• WHAT NEEDS TO BE DONE:
Nothing but the lines from the one containing "5. **デプロイメント管理者** の役割をユーザーに割り当てます。" through the last line of the data below should be returned, each copied exactly.

Saved entries:
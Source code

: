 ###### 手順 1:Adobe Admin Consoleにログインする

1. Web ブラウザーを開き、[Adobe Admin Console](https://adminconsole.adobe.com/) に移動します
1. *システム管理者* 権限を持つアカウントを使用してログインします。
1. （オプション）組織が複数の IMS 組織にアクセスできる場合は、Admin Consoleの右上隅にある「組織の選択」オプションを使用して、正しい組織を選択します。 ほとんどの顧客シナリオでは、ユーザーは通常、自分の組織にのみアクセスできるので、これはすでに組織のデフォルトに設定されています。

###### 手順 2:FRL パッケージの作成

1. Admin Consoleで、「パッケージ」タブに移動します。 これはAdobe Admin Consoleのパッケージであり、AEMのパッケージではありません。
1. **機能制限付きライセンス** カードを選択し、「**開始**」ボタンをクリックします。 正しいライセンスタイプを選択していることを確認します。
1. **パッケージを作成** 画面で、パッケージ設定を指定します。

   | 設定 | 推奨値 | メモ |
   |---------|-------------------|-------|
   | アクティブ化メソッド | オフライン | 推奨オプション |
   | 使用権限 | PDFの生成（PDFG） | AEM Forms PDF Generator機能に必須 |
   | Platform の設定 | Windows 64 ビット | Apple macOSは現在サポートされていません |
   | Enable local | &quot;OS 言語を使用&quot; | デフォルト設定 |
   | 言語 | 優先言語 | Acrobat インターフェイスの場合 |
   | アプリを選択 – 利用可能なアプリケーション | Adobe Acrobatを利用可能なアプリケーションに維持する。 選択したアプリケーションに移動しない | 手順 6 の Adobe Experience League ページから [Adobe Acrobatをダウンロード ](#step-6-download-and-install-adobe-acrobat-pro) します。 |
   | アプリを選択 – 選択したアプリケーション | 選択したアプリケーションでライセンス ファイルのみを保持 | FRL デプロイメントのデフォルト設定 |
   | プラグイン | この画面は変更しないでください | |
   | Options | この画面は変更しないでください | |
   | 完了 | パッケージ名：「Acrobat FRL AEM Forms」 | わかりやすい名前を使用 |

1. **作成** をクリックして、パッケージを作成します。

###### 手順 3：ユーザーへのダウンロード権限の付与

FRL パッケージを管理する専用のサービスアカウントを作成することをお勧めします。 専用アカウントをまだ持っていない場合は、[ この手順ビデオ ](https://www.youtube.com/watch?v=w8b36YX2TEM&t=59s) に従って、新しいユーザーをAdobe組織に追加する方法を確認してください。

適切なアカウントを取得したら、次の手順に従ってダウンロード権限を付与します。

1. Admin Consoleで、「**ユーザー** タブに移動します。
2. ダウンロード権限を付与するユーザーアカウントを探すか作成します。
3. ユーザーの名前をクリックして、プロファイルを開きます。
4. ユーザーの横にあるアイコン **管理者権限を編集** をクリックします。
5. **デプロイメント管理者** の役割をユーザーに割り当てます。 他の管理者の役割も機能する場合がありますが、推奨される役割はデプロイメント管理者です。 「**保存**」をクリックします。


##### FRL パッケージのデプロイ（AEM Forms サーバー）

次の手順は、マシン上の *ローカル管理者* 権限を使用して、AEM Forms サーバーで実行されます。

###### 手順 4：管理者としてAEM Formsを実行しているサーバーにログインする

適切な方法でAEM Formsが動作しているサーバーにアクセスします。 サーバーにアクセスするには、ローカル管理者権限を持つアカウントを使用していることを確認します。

• RESULT BELOW:
5. **デプロイメント管理者** の役割をユーザーに割り当てます。 他の管理者の役割も機能する場合がありますが、推奨される役割はデプロイメント管理者です。 「**保存**」をクリックします。


##### FRL パッケージのデプロイ（AEM Forms サーバー）

次の手順は、マシン上の *ローカル管理者* 権限を使用して、AEM Forms サーバーで実行されます。

###### 手順 4：管理者としてAEM Formsを実行しているサーバーにログインする

適切な方法でAEM Formsが動作しているサーバーにアクセスします。 サーバーにアクセスするには、ローカル管理者権限を持つアカウントを使用していることを確認します。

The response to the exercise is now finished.